───── SOURCE INFORMATION

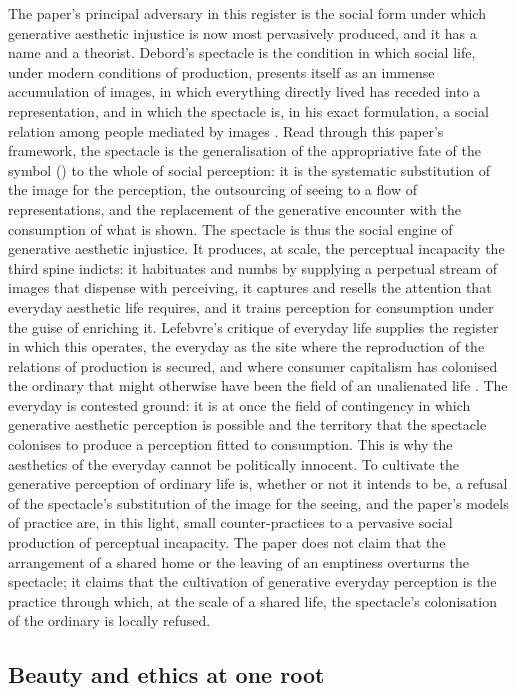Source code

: The paper's principal adversary in this register is the social form under which generative aesthetic injustice is now most pervasively produced, and it has a name and a theorist. Debord's spectacle is the condition in which social life, under modern conditions of production, presents itself as an immense accumulation of images, in which everything directly lived has receded into a representation, and in which the spectacle is, in his exact formulation, a social relation among people mediated by images \parencite{debord1994}. Read through this paper's framework, the spectacle is the generalisation of the appropriative fate of the symbol () to the whole of social perception: it is the systematic substitution of the image for the perception, the outsourcing of seeing to a flow of representations, and the replacement of the generative encounter with the consumption of what is shown. The spectacle is thus the social engine of generative aesthetic injustice. It produces, at scale, the perceptual incapacity the third spine indicts: it habituates and numbs by supplying a perpetual stream of images that dispense with perceiving, it captures and resells the attention that everyday aesthetic life requires, and it trains perception for consumption under the guise of enriching it. Lefebvre's critique of everyday life supplies the register in which this operates, the everyday as the site where the reproduction of the relations of production is secured, and where consumer capitalism has colonised the ordinary that might otherwise have been the field of an unalienated life \parencite{lefebvre1991}. The everyday is contested ground: it is at once the field of contingency in which generative aesthetic perception is possible and the territory that the spectacle colonises to produce a perception fitted to consumption. This is why the aesthetics of the everyday cannot be politically innocent. To cultivate the generative perception of ordinary life is, whether or not it intends to be, a refusal of the spectacle's substitution of the image for the seeing, and the paper's models of practice are, in this light, small counter-practices to a pervasive social production of perceptual incapacity. The paper does not claim that the arrangement of a shared home or the leaving of an emptiness overturns the spectacle; it claims that the cultivation of generative everyday perception is the practice through which, at the scale of a shared life, the spectacle's colonisation of the ordinary is locally refused.

\subsection{Beauty and ethics at one root}
\label{p23:sub:dist-roots}

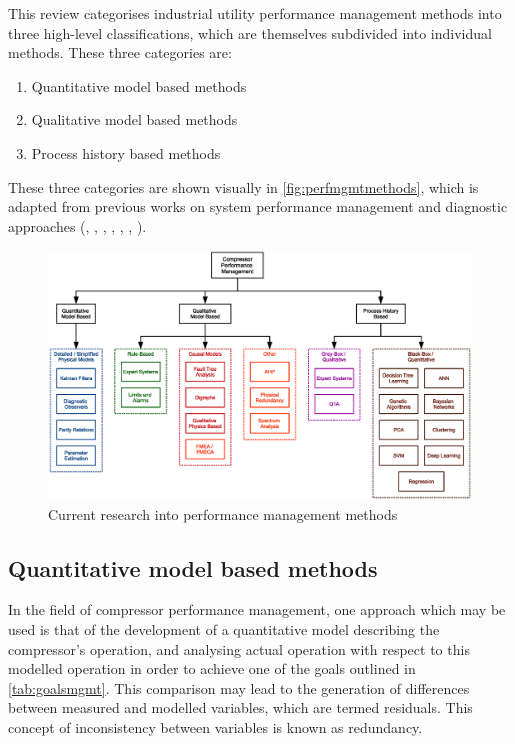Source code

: This review categorises industrial utility performance management methods into three high-level classifications, which are themselves subdivided into individual methods. These three categories are:
\begin{enumerate}
\item Quantitative model based methods
\item Qualitative model based methods
\item Process history based methods
\end{enumerate}
These three categories are shown visually in \autoref{fig:perfmgmtmethods}, which is adapted from previous works on system performance management and diagnostic approaches (\cite{Katipamula2005}, \cite{Venkatasubramanian2003}, \cite{Venkatasubramanian2003a}, \cite{Venkatasubramanian2003b}, \cite{Gao2015}, \cite{Gao2015a}, \cite{Bruton2013}).


\begin{figure}
\includegraphics[width=\textwidth]{./Images/perfmgmt.eps}
\caption{Current research into performance management methods}
\label{fig:perfmgmtmethods}
\end{figure}

\subsection{Quantitative model based methods}
In the field of compressor performance management, one approach which may be used is that of the development of a quantitative model describing the compressor's operation, and analysing actual operation with respect to this modelled operation in order to achieve one of the goals outlined in \autoref{tab:goalsmgmt}. This comparison may lead to the generation of differences between measured and modelled variables, which are termed residuals. This concept of inconsistency between variables is known as redundancy.

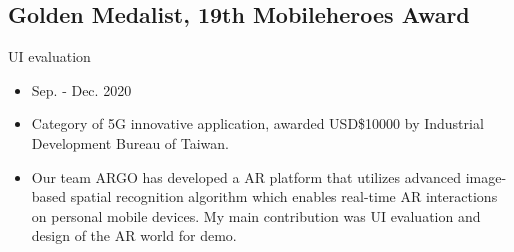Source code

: \documentclass[12pt]{article}
\begin{document}
        \subsection*{Golden Medalist, 19th Mobileheroes Award}
        {\sffamily
        UI evaluation
        \begin{itemize}
            \item Sep. - Dec. 2020
            \item Category of 5G innovative application, awarded USD\$10000 by Industrial Development Bureau of Taiwan.
            \item Our team ARGO has developed a AR platform that utilizes advanced image-based spatial recognition algorithm which enables real-time AR interactions on personal mobile devices. My main contribution was UI evaluation and design of the AR world for demo.   
        \end{itemize}
        }
        
\end{document}
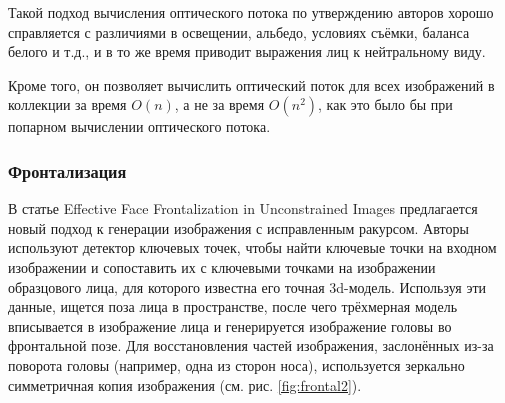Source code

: Такой подход вычисления оптического потока по утверждению авторов хорошо справляется с различиями в освещении, альбедо, условиях съёмки, баланса белого и т.д., и в то же время приводит выражения лиц к нейтральному виду.

Кроме того, он позволяет вычислить оптический поток для всех изображений в коллекции за время $ O(n) $, а не за время $ O(n^2) $, как это было бы при попарном вычислении оптического потока.

\subsubsection{Фронтализация} 

В статье Effective Face Frontalization in Unconstrained Images \cite{frontalization} предлагается новый подход к генерации изображения с исправленным ракурсом. Авторы используют детектор ключевых точек, чтобы найти ключевые точки на входном изображении и сопоставить их с ключевыми точками на изображении образцового лица, для которого известна его точная 3d-модель. Используя эти данные, ищется поза лица в пространстве, после чего трёхмерная модель вписывается в изображение лица и генерируется изображение головы во фронтальной позе. Для восстановления частей изображения, заслонённых из-за поворота головы (например, одна из сторон носа), используется зеркально симметричная копия изображения (см. рис. \ref{fig:frontal2}).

──────────

## YOUR INSTRUCTIONS
Please retype exactly the line containing "Кроме того, он" and each line after it to the end of the records, and nothing more.

## FINISHED EXERCISE
Кроме того, он позволяет вычислить оптический поток для всех изображений в коллекции за время $ O(n) $, а не за время $ O(n^2) $, как это было бы при попарном вычислении оптического потока.

\subsubsection{Фронтализация} 

В статье Effective Face Frontalization in Unconstrained Images \cite{frontalization} предлагается новый подход к генерации изображения с исправленным ракурсом. Авторы используют детектор ключевых точек, чтобы найти ключевые точки на входном изображении и сопоставить их с ключевыми точками на изображении образцового лица, для которого известна его точная 3d-модель. Используя эти данные, ищется поза лица в пространстве, после чего трёхмерная модель вписывается в изображение лица и генерируется изображение головы во фронтальной позе. Для восстановления частей изображения, заслонённых из-за поворота головы (например, одна из сторон носа), используется зеркально симметричная копия изображения (см. рис. \ref{fig:frontal2}).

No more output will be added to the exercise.